🤖 AI Summary
This paper investigates the “linguistic interpretability” of Transformer language models—specifically, whether their internal representations implicitly encode human-like linguistic knowledge. To address this, we systematically review 160 studies, synthesizing cross-lingual and cross-model evidence across four linguistic dimensions: syntax, morphology, lexical semantics, and discourse. Our methodology integrates probing, attribution analysis, and representational similarity comparison, grounded in classical linguistic theory. We thereby bridge critical gaps in multilingual representation analysis and foundational pretraining model interpretation. Results demonstrate that multilingual Transformers consistently encode hierarchical linguistic knowledge, with distinct layers exhibiting functional specialization for specific linguistic phenomena.
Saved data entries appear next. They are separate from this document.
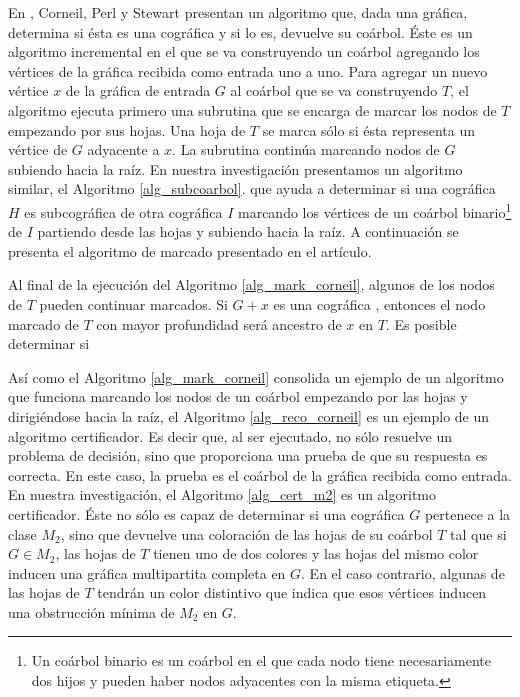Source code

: En \cite{Corneil02}, Corneil, Perl y Stewart presentan un algoritmo que, 
dada una gráfica, determina si ésta es una cográfica y si lo es, devuelve
su coárbol. Éste es un algoritmo incremental en el que se va construyendo 
un coárbol agregando los vértices de la gráfica recibida como entrada uno 
a uno. Para agregar un nuevo vértice $x$ de la gráfica de entrada $G$ al 
coárbol que se va construyendo $T$, el algoritmo ejecuta primero una 
subrutina que se encarga de marcar los nodos de $T$ empezando por sus 
hojas. Una hoja de $T$ se marca sólo si ésta representa un vértice de $G$ 
adyacente a $x$. La subrutina continúa marcando nodos de $G$ subiendo hacia
la raíz. En nuestra investigación presentamos un algoritmo similar, el 
Algoritmo \ref{alg_subcoarbol}. que ayuda a determinar si una cográfica 
$H$ es subcográfica de otra cográfica $I$ marcando los vértices de un 
coárbol binario\footnote{Un coárbol binario es un coárbol en el que cada 
nodo tiene necesariamente dos hijos y pueden haber nodos adyacentes con la 
misma etiqueta.} de $I$ partiendo desde las hojas y subiendo hacia la raíz.
A continuación se presenta el algoritmo de marcado presentado en el artículo.


Al final de la ejecución del Algoritmo \ref{alg_mark_corneil}, algunos de los nodos de $T$ pueden continuar marcados. Si $G+x$ es una cográfica , entonces el nodo marcado de $T$ con mayor profundidad será ancestro de $x$ en $T$. Es posible determinar si 




Así como el Algoritmo \ref{alg_mark_corneil} consolida un ejemplo de un
algoritmo que funciona marcando los nodos de un coárbol empezando por las
hojas y dirigiéndose hacia la raíz, el Algoritmo \ref{alg_reco_corneil} es
un ejemplo de un algoritmo certificador. Es decir que, al ser ejecutado, no
sólo resuelve un problema de decisión, sino que proporciona una prueba de
que su respuesta es correcta. En este caso, la prueba es el coárbol de la
gráfica recibida como entrada. En nuestra investigación, el Algoritmo
\ref{alg_cert_m2} es un algoritmo certificador. Éste no sólo es capaz de
determinar si una cográfica $G$ pertenece a la clase $M_2$, sino que
devuelve una coloración de las hojas de su coárbol $T$ tal que si $G\in
M_2$, las hojas de $T$ tienen uno de dos colores y las hojas del mismo color
inducen una gráfica multipartita completa en $G$. En el caso contrario,
algunas de las hojas de $T$ tendrán un color distintivo que indica que esos
vértices inducen una obstrucción mínima de $M_2$ en $G$.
These findings provide essential theoretical foundations for model diagnostics, controllable text generation, and interdisciplinary research at the intersection of computational linguistics and cognitive neuroscience.
📝 Abstract
Language models based on the Transformer architecture achieve excellent results in many language-related tasks, such as text classification or sentiment analysis. However, despite the architecture of these models being well-defined, little is known about how their internal computations help them achieve their results. This renders these models, as of today, a type of 'black box' systems. There is, however, a line of research -- 'interpretability' -- aiming to learn how information is encoded inside these models. More specifically, there is work dedicated to studying whether Transformer-based models possess knowledge of linguistic phenomena similar to human speakers -- an area we call 'linguistic interpretability' of these models. In this survey we present a comprehensive analysis of 160 research works, spread across multiple languages and models -- including multilingual ones -- that attempt to discover linguistic information from the perspective of several traditional Linguistics disciplines: Syntax, Morphology, Lexico-Semantics and Discourse. Our survey fills a gap in the existing interpretability literature, which either not focus on linguistic knowledge in these models or present some limitations -- e.g. only studying English-based models. Our survey also focuses on Pre-trained Language Models not further specialized for a downstream task, with an emphasis on works that use interpretability techniques that explore models' internal representations.